• **Exercise goal**:
Please print every record below exactly as written, leaving out the pictures.

• **Input for this task**:
*** Begin section ***

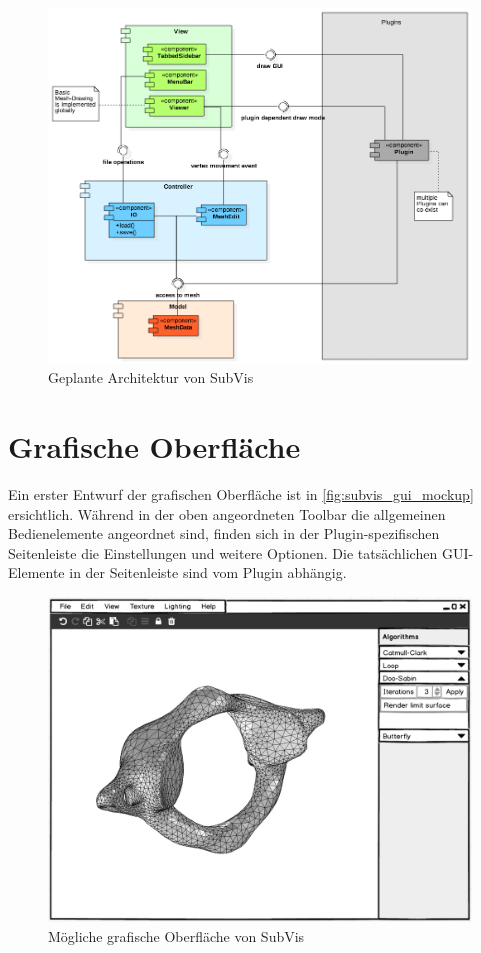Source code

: \begin{figure}
  \centering
  \includegraphics[width=\textwidth]{content/media/subvis_architektur.png}
  \caption{Geplante Architektur von SubVis}
  \label{fig:subvis_architektur}
\end{figure}

\section{Grafische Oberfläche}

Ein erster Entwurf der grafischen Oberfläche ist in \autoref{fig:subvis_gui_mockup} ersichtlich.
Während in der oben angeordneten Toolbar die allgemeinen Bedienelemente angeordnet sind, finden sich in der Plugin-spezifischen Seitenleiste die Einstellungen und weitere Optionen.
Die tatsächlichen GUI-Elemente in der Seitenleiste sind vom Plugin abhängig.

 \begin{figure}[hp]
  \centering
  \includegraphics[width=\textwidth]{content/media/subvis_gui_mockup.png}
  \caption{Mögliche grafische Oberfläche von SubVis}
  \label{fig:subvis_gui_mockup}
\end{figure}

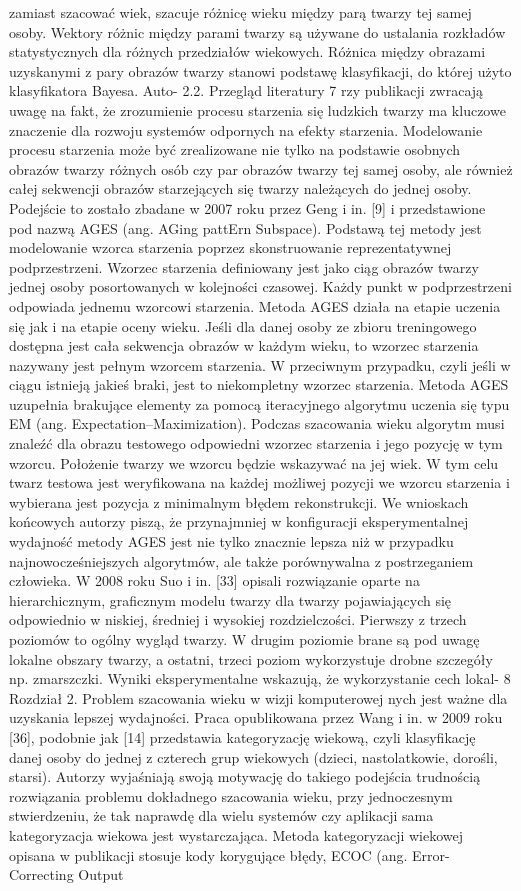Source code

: zamiast szacować wiek, szacuje różnicę wieku między parą twarzy tej samej osoby. Wektory różnic między parami twarzy są używane do ustalania rozkładów statystycznych dla różnych przedziałów wiekowych. Różnica między obrazami uzyskanymi z pary obrazów twarzy stanowi podstawę klasyfikacji, do której użyto klasyfikatora Bayesa. Auto- 2.2. Przegląd literatury 7 rzy publikacji zwracają uwagę na fakt, że zrozumienie procesu starzenia się ludzkich twarzy ma kluczowe znaczenie dla rozwoju systemów odpornych na efekty starzenia. Modelowanie procesu starzenia może być zrealizowane nie tylko na podstawie osobnych obrazów twarzy różnych osób czy par obrazów twarzy tej samej osoby, ale również całej sekwencji obrazów starzejących się twarzy należących do jednej osoby. Podejście to zostało zbadane w 2007 roku przez Geng i in. [9] i przedstawione pod nazwą AGES (ang. AGing pattErn Subspace). Podstawą tej metody jest modelowanie wzorca starzenia poprzez skonstruowanie reprezentatywnej podprzestrzeni. Wzorzec starzenia definiowany jest jako ciąg obrazów twarzy jednej osoby posortowanych w kolejności czasowej. Każdy punkt w podprzestrzeni odpowiada jednemu wzorcowi starzenia. Metoda AGES działa na etapie uczenia się jak i na etapie oceny wieku. Jeśli dla danej osoby ze zbioru treningowego dostępna jest cała sekwencja obrazów w każdym wieku, to wzorzec starzenia nazywany jest pełnym wzorcem starzenia. W przeciwnym przypadku, czyli jeśli w ciągu istnieją jakieś braki, jest to niekompletny wzorzec starzenia. Metoda AGES uzupełnia brakujące elementy za pomocą iteracyjnego algorytmu uczenia się typu EM (ang. Expectation–Maximization). Podczas szacowania wieku algorytm musi znaleźć dla obrazu testowego odpowiedni wzorzec starzenia i jego pozycję w tym wzorcu. Położenie twarzy we wzorcu będzie wskazywać na jej wiek. W tym celu twarz testowa jest weryfikowana na każdej możliwej pozycji we wzorcu starzenia i wybierana jest pozycja z minimalnym błędem rekonstrukcji. We wnioskach końcowych autorzy piszą, że przynajmniej w konfiguracji eksperymentalnej wydajność metody AGES jest nie tylko znacznie lepsza niż w przypadku najnowocześniejszych algorytmów, ale także porównywalna z postrzeganiem człowieka. W 2008 roku Suo i in. [33] opisali rozwiązanie oparte na hierarchicznym, graficznym modelu twarzy dla twarzy pojawiających się odpowiednio w niskiej, średniej i wysokiej rozdzielczości. Pierwszy z trzech poziomów to ogólny wygląd twarzy. W drugim poziomie brane są pod uwagę lokalne obszary twarzy, a ostatni, trzeci poziom wykorzystuje drobne szczegóły np. zmarszczki. Wyniki eksperymentalne wskazują, że wykorzystanie cech lokal- 8 Rozdział 2. Problem szacowania wieku w wizji komputerowej nych jest ważne dla uzyskania lepszej wydajności. Praca opublikowana przez Wang i in. w 2009 roku [36], podobnie jak [14] przedstawia kategoryzację wiekową, czyli klasyfikację danej osoby do jednej z czterech grup wiekowych (dzieci, nastolatkowie, dorośli, starsi). Autorzy wyjaśniają swoją motywację do takiego podejścia trudnością rozwiązania problemu dokładnego szacowania wieku, przy jednoczesnym stwierdzeniu, że tak naprawdę dla wielu systemów czy aplikacji sama kategoryzacja wiekowa jest wystarczająca. Metoda kategoryzacji wiekowej opisana w publikacji stosuje kody korygujące błędy, ECOC (ang. Error-Correcting Output 
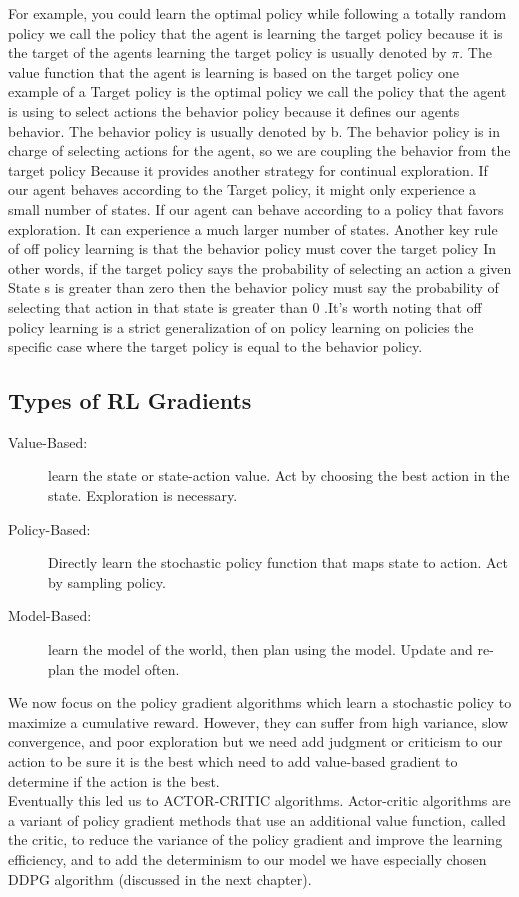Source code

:For example, you could learn the optimal policy while following a totally random policy we call the policy that the agent is learning the target policy because it is the target of the agents learning the target policy is usually denoted by $\pi$. The value function that the agent is learning is based on the target policy one example of a Target policy is the optimal policy we call the policy that the agent is using to select actions the behavior policy because it defines our agents behavior. 
The behavior policy is usually denoted by b. The behavior policy is in charge of selecting actions for the agent, so we are coupling the behavior from the target policy Because it provides another strategy for continual exploration. If our agent behaves according to the Target policy, it might only experience a small number of states. If our agent can behave according to a policy that favors exploration. It can experience a much larger number of states. 
Another key rule of off policy learning is that the behavior policy must cover the target policy In other words, if the target policy says the probability of selecting an action a given State s is greater than zero then the behavior policy must say the probability of selecting that action in that state is greater than 0 .It's worth noting that off policy learning is a strict generalization of on policy learning on policies the specific case where the target policy is equal to the behavior policy.

\subsection{Types of RL Gradients}
\begin{description}
    \item[Value-Based:] learn the state or state-action value. Act by choosing the best action in the state. Exploration is necessary.
    \item[Policy-Based:] Directly learn the stochastic policy function that maps state to action. Act by sampling policy.
    \item[Model-Based:] learn the model of the world, then plan using the model. Update and re-plan the model often.
\end{description}

We now focus on the policy gradient algorithms which learn a stochastic policy to maximize a cumulative reward.
However, they can suffer from high variance, slow convergence, and poor exploration but we need add judgment or criticism to our action to be sure it is the best which need to add value-based gradient to determine if the action is the best. \\

Eventually this led us to ACTOR-CRITIC algorithms. Actor-critic algorithms are a variant of policy gradient methods that use an additional value function, called the critic, to reduce the variance of the policy gradient and improve the learning efficiency, and to add the determinism to our model we have especially chosen DDPG algorithm (discussed in the next chapter).
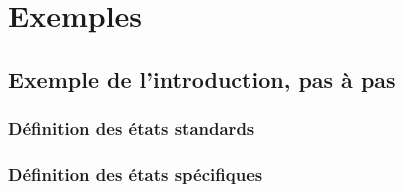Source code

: \documentclass[a4paper,11pt]{report}
\newcommand{\inputTikZ}[1]{%
  }%
\newcommand{\inputTikZ}[1]{%
    \texttt{[image: fig/\#1.pdf]}%
  }%
\begin{document}
\section{Exemples}

\subsection{Exemple de l'introduction, pas à pas}

\subsubsection{Définition des états standards}

\medskip

\begin{center}
\inputTikZ{statediagstep1}
\end{center}

\newpage

{\color{red!70!black}
\vspace{-0.37cm}
\vspace{-0.37cm}
\vspace{-0.37cm}
\vspace{-0.37cm}
\vspace{-0.37cm}

}

\vspace{-0.5cm}

\subsubsection{Définition des états spécifiques}

\medskip

\begin{center}
\inputTikZ{statediagstep2}
\end{center}

\medskip
\end{document}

*** End section ***

• **Response to this task**:
Source code

: \begin{figure}
  \centering
  \includegraphics[width=\textwidth]{content/media/subvis_architektur.png}
  \caption{Geplante Architektur von SubVis}
  \label{fig:subvis_architektur}
\end{figure}

\section{Grafische Oberfläche}

Ein erster Entwurf der grafischen Oberfläche ist in \autoref{fig:subvis_gui_mockup} ersichtlich.
Während in der oben angeordneten Toolbar die allgemeinen Bedienelemente angeordnet sind, finden sich in der Plugin-spezifischen Seitenleiste die Einstellungen und weitere Optionen.
Die tatsächlichen GUI-Elemente in der Seitenleiste sind vom Plugin abhängig.

 \begin{figure}[hp]
  \centering
  \includegraphics[width=\textwidth]{content/media/subvis_gui_mockup.png}
  \caption{Mögliche grafische Oberfläche von SubVis}
  \label{fig:subvis_gui_mockup}
\end{figure}

Source code

: zamiast szacować wiek, szacuje różnicę wieku między parą twarzy tej samej osoby. Wektory różnic między parami twarzy są używane do ustalania rozkładów statystycznych dla różnych przedziałów wiekowych. Różnica między obrazami uzyskanymi z pary obrazów twarzy stanowi podstawę klasyfikacji, do której użyto klasyfikatora Bayesa. Auto- 2.2. Przegląd literatury 7 rzy publikacji zwracają uwagę na fakt, że zrozumienie procesu starzenia się ludzkich twarzy ma kluczowe znaczenie dla rozwoju systemów odpornych na efekty starzenia. Modelowanie procesu starzenia może być zrealizowane nie tylko na podstawie osobnych obrazów twarzy różnych osób czy par obrazów twarzy tej samej osoby, ale również całej sekwencji obrazów starzejących się twarzy należących do jednej osoby. Podejście to zostało zbadane w 2007 roku przez Geng i in. [9] i przedstawione pod nazwą AGES (ang. AGing pattErn Subspace). Podstawą tej metody jest modelowanie wzorca starzenia poprzez skonstruowanie reprezentatywnej podprzestrzeni. Wzorzec starzenia definiowany jest jako ciąg obrazów twarzy jednej osoby posortowanych w kolejności czasowej. Każdy punkt w podprzestrzeni odpowiada jednemu wzorcowi starzenia. Metoda AGES działa na etapie uczenia się jak i na etapie oceny wieku. Jeśli dla danej osoby ze zbioru treningowego dostępna jest cała sekwencja obrazów w każdym wieku, to wzorzec starzenia nazywany jest pełnym wzorcem starzenia. W przeciwnym przypadku, czyli jeśli w ciągu istnieją jakieś braki, jest to niekompletny wzorzec starzenia. Metoda AGES uzupełnia brakujące elementy za pomocą iteracyjnego algorytmu uczenia się typu EM (ang. Expectation–Maximization). Podczas szacowania wieku algorytm musi znaleźć dla obrazu testowego odpowiedni wzorzec starzenia i jego pozycję w tym wzorcu. Położenie twarzy we wzorcu będzie wskazywać na jej wiek. W tym celu twarz testowa jest weryfikowana na każdej możliwej pozycji we wzorcu starzenia i wybierana jest pozycja z minimalnym błędem rekonstrukcji. We wnioskach końcowych autorzy piszą, że przynajmniej w konfiguracji eksperymentalnej wydajność metody AGES jest nie tylko znacznie lepsza niż w przypadku najnowocześniejszych algorytmów, ale także porównywalna z postrzeganiem człowieka. W 2008 roku Suo i in. [33] opisali rozwiązanie oparte na hierarchicznym, graficznym modelu twarzy dla twarzy pojawiających się odpowiednio w niskiej, średniej i wysokiej rozdzielczości. Pierwszy z trzech poziomów to ogólny wygląd twarzy. W drugim poziomie brane są pod uwagę lokalne obszary twarzy, a ostatni, trzeci poziom wykorzystuje drobne szczegóły np. zmarszczki. Wyniki eksperymentalne wskazują, że wykorzystanie cech lokal- 8 Rozdział 2. Problem szacowania wieku w wizji komputerowej nych jest ważne dla uzyskania lepszej wydajności. Praca opublikowana przez Wang i in. w 2009 roku [36], podobnie jak [14] przedstawia kategoryzację wiekową, czyli klasyfikację danej osoby do jednej z czterech grup wiekowych (dzieci, nastolatkowie, dorośli, starsi). Autorzy wyjaśniają swoją motywację do takiego podejścia trudnością rozwiązania problemu dokładnego szacowania wieku, przy jednoczesnym stwierdzeniu, że tak naprawdę dla wielu systemów czy aplikacji sama kategoryzacja wiekowa jest wystarczająca. Metoda kategoryzacji wiekowej opisana w publikacji stosuje kody korygujące błędy, ECOC (ang. Error-Correcting Output 
Source code

:For example, you could learn the optimal policy while following a totally random policy we call the policy that the agent is learning the target policy because it is the target of the agents learning the target policy is usually denoted by $\pi$. The value function that the agent is learning is based on the target policy one example of a Target policy is the optimal policy we call the policy that the agent is using to select actions the behavior policy because it defines our agents behavior. 
The behavior policy is usually denoted by b. The behavior policy is in charge of selecting actions for the agent, so we are coupling the behavior from the target policy Because it provides another strategy for continual exploration. If our agent behaves according to the Target policy, it might only experience a small number of states. If our agent can behave according to a policy that favors exploration. It can experience a much larger number of states. 
Another key rule of off policy learning is that the behavior policy must cover the target policy In other words, if the target policy says the probability of selecting an action a given State s is greater than zero then the behavior policy must say the probability of selecting that action in that state is greater than 0 .It's worth noting that off policy learning is a strict generalization of on policy learning on policies the specific case where the target policy is equal to the behavior policy.

\subsection{Types of RL Gradients}
\begin{description}
    \item[Value-Based:] learn the state or state-action value. Act by choosing the best action in the state. Exploration is necessary.
    \item[Policy-Based:] Directly learn the stochastic policy function that maps state to action. Act by sampling policy.
    \item[Model-Based:] learn the model of the world, then plan using the model. Update and re-plan the model often.
\end{description}

We now focus on the policy gradient algorithms which learn a stochastic policy to maximize a cumulative reward.
However, they can suffer from high variance, slow convergence, and poor exploration but we need add judgment or criticism to our action to be sure it is the best which need to add value-based gradient to determine if the action is the best. \\

Eventually this led us to ACTOR-CRITIC algorithms. Actor-critic algorithms are a variant of policy gradient methods that use an additional value function, called the critic, to reduce the variance of the policy gradient and improve the learning efficiency, and to add the determinism to our model we have especially chosen DDPG algorithm (discussed in the next chapter).
Source code

: \documentclass[a4paper,11pt]{report}
\newcommand{\inputTikZ}[1]{%
  }%
\newcommand{\inputTikZ}[1]{%
    \texttt{[image: fig/\#1.pdf]}%
  }%
\begin{document}
\section{Exemples}

\subsection{Exemple de l'introduction, pas à pas}

\subsubsection{Définition des états standards}

\medskip

\begin{center}
\inputTikZ{statediagstep1}
\end{center}

\newpage

{\color{red!70!black}
\vspace{-0.37cm}
\vspace{-0.37cm}
\vspace{-0.37cm}
\vspace{-0.37cm}
\vspace{-0.37cm}

}

\vspace{-0.5cm}

\subsubsection{Définition des états spécifiques}

\medskip

\begin{center}
\inputTikZ{statediagstep2}
\end{center}

\medskip
\end{document}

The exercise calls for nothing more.